Moving to a new beat

Ravindra Mistri
Stanford d.school
Published in
8 min readAug 2, 2018

An experiential journal on leadership, innovation and design thinking while working with the SF Opera through Stanford d.school’s d.leadership course.

INTRODUCTION

In May 2016, I quit an exciting job as an Associate at a sub-Saharan African focused FinTech venture capital firm. I took the GMAT, applied to Stanford GSB, booked a ticket to Lima Peru, and set off with a backpack on my shoulders with a camera in my hand and the open road in front of me, not knowing where I might end up. It was with that sense of exploration, of journeying into the unknown, that I arrived at Stanford and ultimately at the Hasso Plattner Institute of Design (aka the d.school).

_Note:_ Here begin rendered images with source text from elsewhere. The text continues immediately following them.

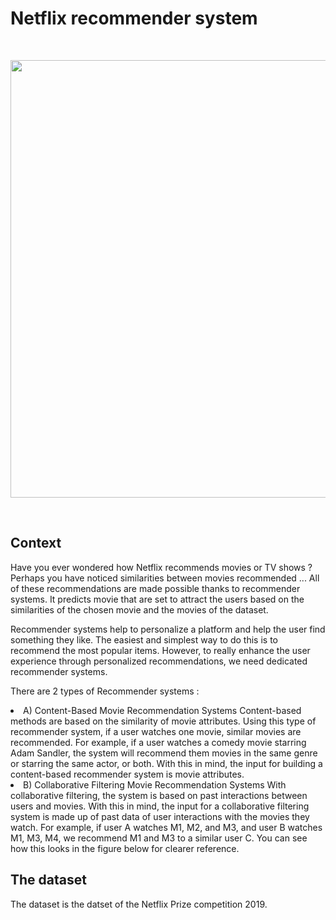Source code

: # Netflix recommender system


<br> 
<p align="center">
  <img src="https://logos-marques.com/wp-content/uploads/2021/03/Netflix-logo.png" width=700" />
</p>

<br>

## Context 
Have you ever wondered how Netflix recommends movies or TV shows ? Perhaps you have noticed similarities between movies recommended ... All of these recommendations are made possible thanks to recommender systems. It predicts movie that are set to attract the users based on the similarities of the chosen movie and the movies of the dataset. 
                                                                                             
Recommender systems help to personalize a platform and help the user find something they like. The easiest and simplest way to do this is to recommend the most popular items. However, to really enhance the user experience through personalized recommendations, we need dedicated recommender systems.

There are 2 types of Recommender systems :
<li> A) Content-Based Movie Recommendation Systems
Content-based methods are based on the similarity of movie attributes. Using this type of recommender system, if a user watches one movie, similar movies are recommended. For example, if a user watches a comedy movie starring Adam Sandler, the system will recommend them movies in the same genre or starring the same actor, or both. With this in mind, the input for building a content-based recommender system is movie attributes.
<li> B) Collaborative Filtering Movie Recommendation Systems
With collaborative filtering, the system is based on past interactions between users and movies. With this in mind, the input for a collaborative filtering system is made up of past data of user interactions with the movies they watch.
For example, if user A watches M1, M2, and M3, and user B watches M1, M3, M4, we recommend M1 and M3 to a similar user C. You can see how this looks in the figure below for clearer reference.

## The dataset
The dataset is the datset of the Netflix Prize competition 2019.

There was a palpable energy in the room as 18 odd students from across Stanford University gathered in Studio 2 at the d.school. Design Leadership is a course where students are paired with an organization to lead a team from that organization through a design challenge. I eagerly sought out Indya McGuffin, a fellow student and my co-partner in this exciting project who I had yet to meet. We clicked instantly. A super talented young professional, entrepreneur, designer, and creative. We had been paired with the San Francisco Opera. We concurred, we had lucked out. The SF Opera???!! We get to work with the Opera? So excited! We did a brief intro improv game with our class before we jumped straight onto the roller coaster. With hindsight, I felt like Neo after he took the red pill. “Buckle your seatbelt Dorothy, ’cause Kansas is going bye-bye”. Down the rabbit hole I went, and my perspectives on leadership, innovation and design would never be the same again.

Launch Day

Indya and I began to plan our kick-off event. It was important for us to step out of the office. We wanted the team to be in a new place, with a change of scenery designed to both stimulate creativity but also simply to encourage exploration without limitation. After an extensive search, we settled on the Exploratorium as a base from which we had many options to conduct field interviews and prototype concepts, but also because it had elements of the arts, of play, that might attract a variety of demographics and social interests.

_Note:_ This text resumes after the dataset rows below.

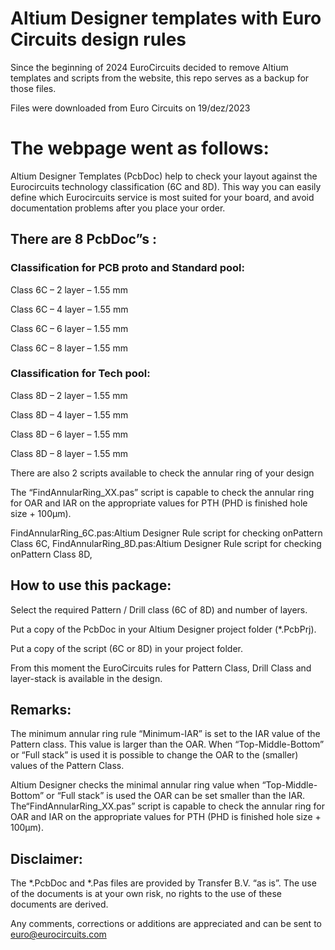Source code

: # Altium Designer templates with Euro Circuits design rules

Since the beginning of 2024 EuroCircuits decided to remove Altium templates and scripts from the website, this repo serves as a backup for those files.

Files were downloaded from Euro Circuits on 19/dez/2023

# The webpage went as follows:

Altium Designer Templates (PcbDoc) help to check your layout against the Eurocircuits technology classification (6C and 8D). This way you can easily define which Eurocircuits service is most suited for your board, and avoid documentation problems after you place your order.

## There are 8 PcbDoc”s :
### Classification for PCB proto and Standard pool:

Class 6C – 2 layer – 1.55 mm

Class 6C – 4 layer – 1.55 mm

Class 6C – 6 layer – 1.55 mm

Class 6C – 8 layer – 1.55 mm

### Classification for Tech pool:

Class 8D – 2 layer – 1.55 mm

Class 8D – 4 layer – 1.55 mm

Class 8D – 6 layer – 1.55 mm

Class 8D – 8 layer – 1.55 mm


There are also 2 scripts available to check the annular ring of your design

The “FindAnnularRing_XX.pas” script is capable to check the annular ring for OAR and
IAR on the appropriate values for PTH (PHD is finished hole size + 100µm).

FindAnnularRing_6C.pas:Altium Designer Rule script for checking onPattern Class 6C,
FindAnnularRing_8D.pas:Altium Designer Rule script for checking onPattern Class 8D,


## How to use this package:

Select the required Pattern / Drill class (6C of 8D) and number of layers.

Put a copy of the PcbDoc in your Altium Designer project folder (*.PcbPrj).

Put a copy of the script (6C or 8D) in your project folder.

From this moment the EuroCircuits rules for Pattern Class, Drill Class and layer-stack is available in the design.

## Remarks:
The minimum annular ring rule “Minimum-IAR” is set to the IAR value of the Pattern class. This value is larger than the OAR. When “Top-Middle-Bottom” or “Full stack” is used it is possible to change the OAR to the (smaller) values of the Pattern Class.

Altium Designer checks the minimal annular ring value when “Top-Middle-Bottom” or “Full stack” is used the OAR can be set smaller than the IAR. The“FindAnnularRing_XX.pas” script is capable to check the annular ring for OAR and IAR on the appropriate values for PTH (PHD is finished hole size + 100µm).

## Disclaimer: 
The *.PcbDoc and *.Pas files are provided by Transfer B.V. “as is”. The use of the documents is at your own risk, no rights to the use of these documents are derived.

Any comments, corrections or additions are appreciated and can be sent to euro@eurocircuits.com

We spent what felt like an eternity curating every element of that first day. Literally minute by minute. When would we play Jay-Z & The Verve — Bittersweet Dirt Off My Shoulder? What were we trying to achieve by combining a rock song, which had a classical influence, with a rap song. It was unexpected, perhaps even uncomfortable. But it worked.

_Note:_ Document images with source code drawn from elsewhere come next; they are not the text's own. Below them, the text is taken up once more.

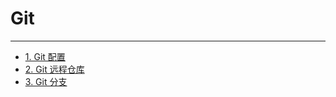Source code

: # Git

---

- [1. Git 配置](./1.Git配置.md)
- [2. Git 远程仓库](./2.Git远程仓库.md)
- [3. Git 分支](./3.Git分支.md)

Everyone finally arrived. After a series of improv intro games and armed with design starter packs, we set off on a full day design cycle. We finished at 5pm on the dot; exhausted but energized by the success of the initial prototypes and the enthusiasm within the team!

Outer Orbit

We were exhausted from going through our own rapid-fire design cycle, planning out our launch day, preparing all the materials, and rehearsing the agenda. Was this what every session would be like? Thankfully it was a successful (everything worked!) first accelerated design cycle with the SFO. But what next?

We had three ‘users’. We refined our point of view and concept statements ahead of the first design review.

User 1: ‘We met Melissa a 69 year old retiree, it was interesting to note that she met her long distance boyfriend on craigslist and posts photos to Facebook; we wonder if this means that she finds beauty within inter-connected digital spaces; it would be game-changing to create a sensory experience that transports users to any beautiful place in the world.’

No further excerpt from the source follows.